* _WHAT TO PRODUCE_
From the entries that follow, pick out all lines holding "tiantian".

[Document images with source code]
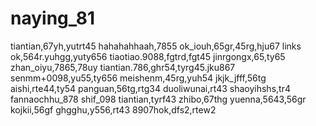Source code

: # naying_81
tiantian,67yh,yutrt45
hahahahhaah,7855
ok_iouh,65gr,45rg,hju67
links ok,564r.yuhgg,yuty656
tiaotiao.9088,fgtrd,fgt45
jinrgongx,65,ty65
zhan_oiyu,7865,78uy
tiantian.786,ghr54,tyrg45.jku867
senmm+0098,yu55,ty656
meishenm,45rg,yuh54
jkjk_jfff,56tg
aishi,rte44,ty54
panguan,56tg,rtg34
duoliwunai,rt43
shaoyihshs,tr4
fannaochhu_878
shif_098
tiantian,tyrf43
zhibo,67thg
yuenna,5643,56gr
kojkii,56gf
ghgghu,y556,rt43
8907hok,dfs2,rtew2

* _TASK RESULT_
tiantian,67yh,yutrt45
tiantian.786,ghr54,tyrg45.jku867
tiantian,tyrf43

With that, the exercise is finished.